EEE Professor Kim Munho developed a technique to create a higher yield and efficient semiconductors
Scientists from the NTU Singapore and the Korea Institute of Machinery & Materials (KIMM) have developed a technique to create a highly uniform and scalable semiconductor wafer, paving the way to higher chip yield and more cost-efficient semiconductors.
Assistant Professor Kim Munho and his Ph.D. students Kim Youjin and Liao Yikai from the School of Electrical and Electronic Engineering, are part of the NTU-KIMM research team that has come up with this innovative solution.
Semiconductor chips commonly found in smartphones and computers are difficult and complex to make, requiring highly advanced machines and special environments to manufacture.

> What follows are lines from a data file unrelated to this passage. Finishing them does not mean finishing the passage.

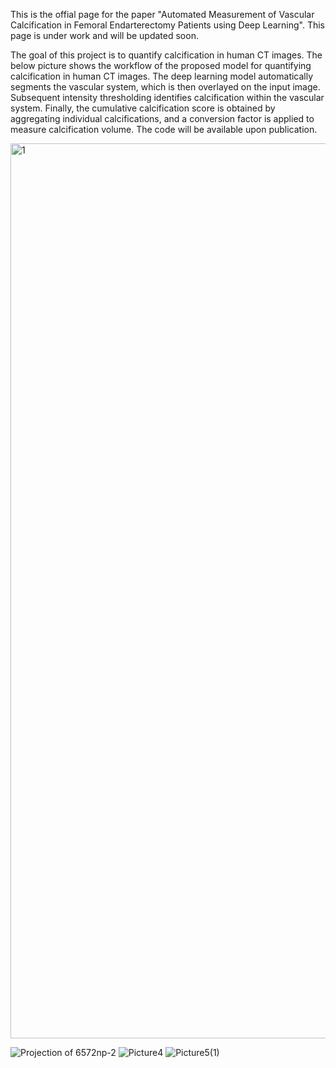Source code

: This is the offial page for the paper "Automated Measurement of Vascular Calcification in Femoral Endarterectomy Patients using Deep Learning". This page is under work and will be updated soon.

The goal of this project is to quantify calcification in human CT images. The below picture shows the workflow of the proposed model for quantifying calcification in human CT images. The deep learning
model automatically segments the vascular system, which is then overlayed on the input image. Subsequent intensity thresholding identifies calcification within the vascular system. Finally, the cumulative calcification score is obtained by aggregating individual calcifications, and a conversion factor is applied to measure calcification volume. The code will be available upon publication. 


<img width="1432" alt="1" src="https://github.com/pip-alireza/DeepCalcScoring/assets/130691419/028751e0-1bea-47d8-b501-6f1fc8b1c54b">




![Projection of 6572np-2](https://github.com/pip-alireza/DeepCalcScoring/assets/130691419/188f12a8-e213-4146-a913-14c53956334b)
![Picture4](https://github.com/pip-alireza/DeepCalcScoring/assets/130691419/3cfd2ded-3886-4865-99ee-960332eb1f67)
![Picture5(1)](https://github.com/pip-alireza/DeepCalcScoring/assets/130691419/d459a606-6b18-41c1-a2eb-104988939524)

Their fabrication is typically done on silicon wafers and then diced into the small chips that are used in devices. However, the process is imperfect, and not all chips from the same wafer work or operate as desired. These defective chips are discarded, lowering semiconductor yield while increasing the production cost.
The ability to produce uniform wafers at the desired thickness is the most important factor in ensuring that every chip fabricated on the same wafer performs correctly.
Nanotransfer-based printing– a process that uses a polymer mold to print metal onto a substrate through pressure, or ‘stamping’ – has gained traction in recent years as a promising technology for its simplicity, relative cost-effectiveness, and high throughput. However, the technique uses a chemical adhesive layer, which causes negative effects, such as surface defects and performance degradation when printed at scale, as well as human health hazards. For these reasons, mass adoption of the technology and consequent chip application in devices has been limited.
In their study, which was published in the peer-reviewed journal ACS Nano, the research team from NTU and KIMM reported that their chemical-free printing technique, when combined with metal-assisted chemical etching – a method used to enhance the contrast on surfaces to make nanostructures visible - resulted in semiconductor wafers with nanowires (nanostructures in cylindrical form) that were highly uniform and scalable. The semiconductor also demonstrated better performance when compared with current chips in the market.
Moreover, the fabrication method is also fast and leads to a high chip yield. Prof Kim believes that the technology can scale up into production within the next one to two years. A mutual patent (NTU-KIMM) was already granted in Korea and they have applied for patents in Singapore as well.
There is the opportunity for students to be part of Prof Kim’s research as well. Currently, an MSE student is involved in the research project as part of the Undergraduate Research on Campus (URECA) programme.